One of the things that has been swirling around my mind lately is the difference between celebrating who we are as a community and the far more troubling rise of nationalism.
On the surface they can sometimes look similar. Both can involve waving flags, singing songs, and shouting loudly about identity. But in practice, they couldn’t be further apart.
Read more below.
When I talk about community pride or shared cultural experience, I’m thinking about the joy of gathering with people who know the same music as you, who sometimes eat the same food, or who have fought the same struggles. It’s about finding each other, lifting each other up, and saying we have shared realities. Pride can be eating plant-based food with friends, it can be cheering on your favourite local football club, or it can be holding a festival that centres around your shared history.
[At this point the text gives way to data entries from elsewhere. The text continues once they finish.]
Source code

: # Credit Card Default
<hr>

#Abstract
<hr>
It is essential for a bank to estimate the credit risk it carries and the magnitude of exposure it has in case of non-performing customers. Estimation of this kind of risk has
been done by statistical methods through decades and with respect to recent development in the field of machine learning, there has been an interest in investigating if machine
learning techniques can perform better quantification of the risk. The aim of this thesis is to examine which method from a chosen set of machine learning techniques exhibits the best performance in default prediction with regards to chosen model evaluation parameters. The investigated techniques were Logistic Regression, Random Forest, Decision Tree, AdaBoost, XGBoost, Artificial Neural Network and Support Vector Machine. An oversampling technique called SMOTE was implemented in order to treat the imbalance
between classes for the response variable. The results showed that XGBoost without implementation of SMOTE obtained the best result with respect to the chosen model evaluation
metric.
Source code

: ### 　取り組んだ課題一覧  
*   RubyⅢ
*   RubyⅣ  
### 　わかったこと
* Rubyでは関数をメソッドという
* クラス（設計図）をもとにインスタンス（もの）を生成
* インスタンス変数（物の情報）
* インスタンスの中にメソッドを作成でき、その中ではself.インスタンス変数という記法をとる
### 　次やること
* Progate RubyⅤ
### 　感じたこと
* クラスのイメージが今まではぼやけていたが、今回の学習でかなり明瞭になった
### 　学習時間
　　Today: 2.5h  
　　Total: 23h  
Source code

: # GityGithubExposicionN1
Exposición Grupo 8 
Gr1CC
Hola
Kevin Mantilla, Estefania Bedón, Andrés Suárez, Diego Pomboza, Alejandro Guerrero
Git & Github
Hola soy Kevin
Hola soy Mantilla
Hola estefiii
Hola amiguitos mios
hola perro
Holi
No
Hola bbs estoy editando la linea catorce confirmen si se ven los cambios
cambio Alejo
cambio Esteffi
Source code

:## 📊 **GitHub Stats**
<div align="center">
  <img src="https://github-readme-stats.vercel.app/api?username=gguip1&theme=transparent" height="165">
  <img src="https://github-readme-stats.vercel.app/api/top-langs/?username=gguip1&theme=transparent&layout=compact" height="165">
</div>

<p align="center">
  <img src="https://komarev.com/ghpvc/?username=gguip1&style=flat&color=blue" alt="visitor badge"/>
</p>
It is inclusive, connective, and celebratory.
Nationalism, on the other hand, often demands an enemy. It defines itself not by what it celebrates, but by who it excludes. It is obsessed with borders, purity, and control. Instead of being about joy, it is about fear. Instead of making people feel welcome, it decides who doesn’t deserve to be here. The most dangerous part of nationalism is how quickly it can shift from a simple chant or a flag to policies that hurt people, to violence in streets, and to whole communities being pushed out of the places they’ve always called home or need/want to call home.
I think we need to be careful not to confuse the two. Pride in your culture or community is perfectly OK and necessary for our wellbeing. It heals wounds and makes us feel part of something bigger than ourselves. Nationalism pretends to do the same, but underneath it is often mean-spirited and exclusionary.
As someone who has been part of many overlapping communities, I know how powerful it is to stand together, to say that we are proud of who we are. But I also know how much damage can be done when pride is twisted into nationalism.
The difference matters, and I hope more of us can choose connection over exclusion.